Foundation Dentist and CGDent NextGen Ambassador, Dr Choudhury Rahman, describes his experience transitioning from undergraduate studies to Foundation Dental Training, along with tips on how to make this change smoother and get the most out of the year!
As I sat down waiting for my first patient as a qualified dentist, I debated how to introduce myself. Dr Rahman, or just Choudhury? I felt the same nerves I did when I saw my first patient as an undergrad, a sense of imposter syndrome. Am I really a dentist now?
When I think back to this time last year, running up to finals, wishing it would be over with, I never thought I would have learnt as much as I have now, in just a few months of FD training. Nothing quite prepares you for general practice.
The pace at which you learn and develop is unbelievable. From seeing three patients a day in the undergrad clinic to 20-30 in general practices, along with vast quantities of treatment. When people tell you that you’ll do more treatment in a month of FD vs the whole of undergrad, they aren’t joking.
Of course, the experience you get will depend on where you work. If you’re fortunate enough to work in an area of high needs like mine in Rochdale, you will get bags of treatment – lots of caries, restorations, extractions, and root canals. However, you may also work in an area where you can do more aesthetic work, or somewhere with great oral surgery experience.
Here are my tips on how to make the transition smoother and get the most out of your FD year:
- Spend time making good treatment plans
Sit down with your Educational Supervisor (ES), discuss cases with them, and get help with deciding what treatment to do. This will be your biggest learning curve, deciding independently what treatment to do and when. The more experience you get doing this, the better you will be at planning by yourself over time. Remember, you don’t have to make it at your initial appointment, you can always bring the patient back for this.

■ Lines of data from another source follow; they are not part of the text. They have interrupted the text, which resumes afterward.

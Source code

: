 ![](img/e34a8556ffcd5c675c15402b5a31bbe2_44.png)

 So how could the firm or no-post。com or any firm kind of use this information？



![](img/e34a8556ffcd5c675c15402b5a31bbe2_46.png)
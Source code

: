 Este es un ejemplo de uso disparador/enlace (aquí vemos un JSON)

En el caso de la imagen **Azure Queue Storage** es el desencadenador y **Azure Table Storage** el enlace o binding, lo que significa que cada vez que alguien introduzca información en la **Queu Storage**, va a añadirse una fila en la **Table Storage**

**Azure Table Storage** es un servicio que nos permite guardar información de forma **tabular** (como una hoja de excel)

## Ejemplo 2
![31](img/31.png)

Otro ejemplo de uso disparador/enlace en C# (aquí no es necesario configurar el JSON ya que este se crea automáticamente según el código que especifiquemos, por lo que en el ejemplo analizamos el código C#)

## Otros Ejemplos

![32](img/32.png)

- Don’t worry about how long you need for treatments
Want to spend three hours doing a molar endo? Or two hours on some posterior composites? Do it. FD year is when you get the chance to spend as long as you want on the treatments you want to do. You aren’t paid by Units of Dental Activity (UDAs), you’re paid a fixed salary. Use the time you have to provide good, high-quality treatment, and then you can focus on building speed towards the later stages.

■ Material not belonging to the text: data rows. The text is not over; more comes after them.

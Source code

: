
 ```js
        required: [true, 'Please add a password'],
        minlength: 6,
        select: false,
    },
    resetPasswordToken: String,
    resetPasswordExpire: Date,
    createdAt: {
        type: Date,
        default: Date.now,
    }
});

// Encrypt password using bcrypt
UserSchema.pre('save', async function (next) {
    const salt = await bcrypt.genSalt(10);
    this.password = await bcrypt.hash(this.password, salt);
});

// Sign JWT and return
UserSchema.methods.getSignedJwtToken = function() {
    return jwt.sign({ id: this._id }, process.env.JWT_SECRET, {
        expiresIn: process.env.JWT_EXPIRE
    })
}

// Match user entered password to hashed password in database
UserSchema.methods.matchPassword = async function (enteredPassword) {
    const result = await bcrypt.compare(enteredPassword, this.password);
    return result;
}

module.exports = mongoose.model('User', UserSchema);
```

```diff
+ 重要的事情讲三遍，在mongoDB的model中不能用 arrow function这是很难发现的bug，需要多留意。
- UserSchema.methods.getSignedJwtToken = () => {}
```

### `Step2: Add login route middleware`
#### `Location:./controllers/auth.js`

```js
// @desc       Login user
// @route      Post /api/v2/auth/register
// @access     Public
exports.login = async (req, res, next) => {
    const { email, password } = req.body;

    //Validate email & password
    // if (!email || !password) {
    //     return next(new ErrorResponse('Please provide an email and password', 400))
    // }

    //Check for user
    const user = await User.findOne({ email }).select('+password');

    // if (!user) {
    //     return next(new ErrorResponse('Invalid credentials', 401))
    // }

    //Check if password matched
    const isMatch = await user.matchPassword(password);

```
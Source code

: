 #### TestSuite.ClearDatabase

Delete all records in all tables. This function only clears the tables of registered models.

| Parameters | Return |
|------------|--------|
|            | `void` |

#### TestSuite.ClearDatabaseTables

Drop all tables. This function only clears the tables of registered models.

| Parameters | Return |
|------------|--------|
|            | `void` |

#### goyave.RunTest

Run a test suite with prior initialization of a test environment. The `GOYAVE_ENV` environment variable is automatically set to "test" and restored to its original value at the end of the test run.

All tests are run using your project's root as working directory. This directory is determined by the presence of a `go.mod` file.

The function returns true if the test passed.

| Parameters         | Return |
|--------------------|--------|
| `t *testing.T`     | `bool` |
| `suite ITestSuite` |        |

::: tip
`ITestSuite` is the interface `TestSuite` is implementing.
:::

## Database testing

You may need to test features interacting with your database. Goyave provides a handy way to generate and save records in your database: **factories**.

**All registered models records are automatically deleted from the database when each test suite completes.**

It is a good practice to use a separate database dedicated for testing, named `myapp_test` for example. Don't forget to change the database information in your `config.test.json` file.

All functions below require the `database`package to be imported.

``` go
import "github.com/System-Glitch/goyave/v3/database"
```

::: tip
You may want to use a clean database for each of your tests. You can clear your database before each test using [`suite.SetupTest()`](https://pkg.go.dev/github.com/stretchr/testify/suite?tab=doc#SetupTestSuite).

- Push yourself with complex treatments
You will have the support of an Educational Supervisor by your side throughout the year. They are there to help you and guide you. Take on that difficult molar endo, and plan for that surgical extraction. It’s your one year where you have help at every step of the way if you need it.
- Build a good relationship with everyone at your practice
From the receptionist, the practice principal, and of course, your nurses. If you build a good bond with your team, and look after them, they will look after you!
Overall it’s been a tremendous experience. I have been very fortunate to have an amazing practice and a supportive ES. FD training is a unique and enjoyable experience. You can practice all the things in dentistry you love, not worry about UDA targets or lab bills, and push yourself with challenging cases knowing someone has your back. But one thing is for sure, you will get out what you put into this year. If you put in 100%, you will get so much out of your FD year.
One last thing I recommend is to become a member of the College of General Dentistry. I’ve been told by many colleagues, at this stage of your career, the world is your oyster. It can be difficult to navigate and work out exactly what you want to do. Should I do Dental Core Training (DCT)? Is MFDS really worth it? What postgrad training course should I enrol for? These are all questions a mentor will help you answer when you enrol on their Certified Membership Scheme, which is crucial at this stage of your career.
“I Graduated from University of Manchester in 2023 and am currently doing my FD Training in the Greater Manchester North Scheme. I’m also a NextGen Ambassador for the College of General Dentistry. My clinical interests include Oral Surgery and Prosthodontics. I aspire to become a well rounded GDP, able to provide full mouth rehabilitation including placement and restoration of implants. Outside of work, I enjoy running and 5-a-side football.”